Sí, me interesa mantenerlo en una escala chica, para que toda la producción esté al alcance de mi mano, excepto en la venta. Tengo una sola costurera que trabaja conmigo hace 14 años y eso no lo cambio por nada ni está en mis planes hacerlo. No quiero que el negocio y la producción me consuman la vida. Por ejemplo, no tengo la producción de invierno a tiempo porque me fui de viaje, y no pasa nada. Cuando era más joven, sentía que debía hacer todo lo que hacían los demás: la foto de campaña, de producto, el desfile. Ahora hago lo que quiero, y sigue siendo rentable, porque la estructura es pequeña y la tengo bajo control.

  • Es decir que, además, es sustentable.

Este trabajo es una continuidad de la vida que quiero llevar. Los valores que siento que transmito a través del diseño tienen que ver con lo amoroso y lo vincular. Si vos hacés algo con lo que te conectás, va a vincularse con los otros sí o sí. Si producís algo real y sincero, garpa.

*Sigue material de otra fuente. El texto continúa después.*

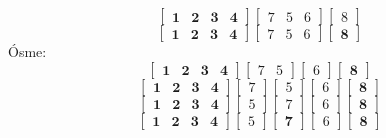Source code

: \documentclass[10pt, oneside]{article}
\theoremstyle{remark}
\begin{document}
$$\begin{bmatrix} \mathbf{1} & \mathbf{2} & \mathbf{3} & \mathbf{4} \end{bmatrix} \begin{bmatrix} 7 & 5 & 6 \end{bmatrix} \begin{bmatrix} 8 \end{bmatrix}$$
$$\begin{bmatrix} \mathbf{1} & \mathbf{2} & \mathbf{3} & \mathbf{4} \end{bmatrix} \begin{bmatrix} 7 & 5 & 6 \end{bmatrix} \begin{bmatrix} \mathbf{8} \end{bmatrix}$$
Ósme:
$$\begin{bmatrix} \mathbf{1} & \mathbf{2} & \mathbf{3} & \mathbf{4} \end{bmatrix} \begin{bmatrix} 7 & 5 \end{bmatrix} \begin{bmatrix} 6 \end{bmatrix} \begin{bmatrix}\mathbf{8} \end{bmatrix}$$
$$\begin{bmatrix} \mathbf{1} & \mathbf{2} & \mathbf{3} & \mathbf{4} \end{bmatrix} \begin{bmatrix} 7 \end{bmatrix} \begin{bmatrix} 5 \end{bmatrix} \begin{bmatrix} 6 \end{bmatrix} \begin{bmatrix}\mathbf{8} \end{bmatrix}$$
$$\begin{bmatrix} \mathbf{1} & \mathbf{2} & \mathbf{3} & \mathbf{4} \end{bmatrix} \begin{bmatrix} 5 \end{bmatrix} \begin{bmatrix} 7 \end{bmatrix} \begin{bmatrix} 6 \end{bmatrix} \begin{bmatrix}\mathbf{8} \end{bmatrix}$$
$$\begin{bmatrix} \mathbf{1} & \mathbf{2} & \mathbf{3} & \mathbf{4} \end{bmatrix} \begin{bmatrix} 5 \end{bmatrix} \begin{bmatrix} \mathbf{7} \end{bmatrix} \begin{bmatrix} 6 \end{bmatrix} \begin{bmatrix}\mathbf{8} \end{bmatrix}$$
\end{document}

Tengo un conflicto moral: necesito que mi trabajo sea coherente con lo que profeso en la vida. No me interesa hacer grandes cantidades de ropa ni generar toneladas de basura, porque tampoco creo en el consumo loco. Ya fue ese paradigma, me da asco y me parece una estupidez atómica, porque hay una crisis tremenda y debemos generar conciencia de sentido. Necesito un vínculo afectivo con lo que produzco, y esos vínculos personales se cierran con las personas que compran las prendas.

CAMINO SEGURO AL ANDAR

“En estos 20 años aprendí a creer en mi forma de hacer las cosas, a buscar una manera distinta de llevarlas a cabo, mirando para adentro y confiando más”, reflexiona la creadora, y comenta que, con los años, cada vez encontró una mayor seguridad en los ritmos internos, a veces muy distintos de los que imponen la moda y las tendencias. “Busco no seguir a la manada; en la Argentina hay mucha presión con el deber ser social, familiar, cultural, y a la gente le resulta cómodo salir toda igual vestida, además de tener que responder a muchos decretos. Por eso me fui a vivir afuera y abrí DAM, para reinventarme, disfrazarme y experimentar”, concluye.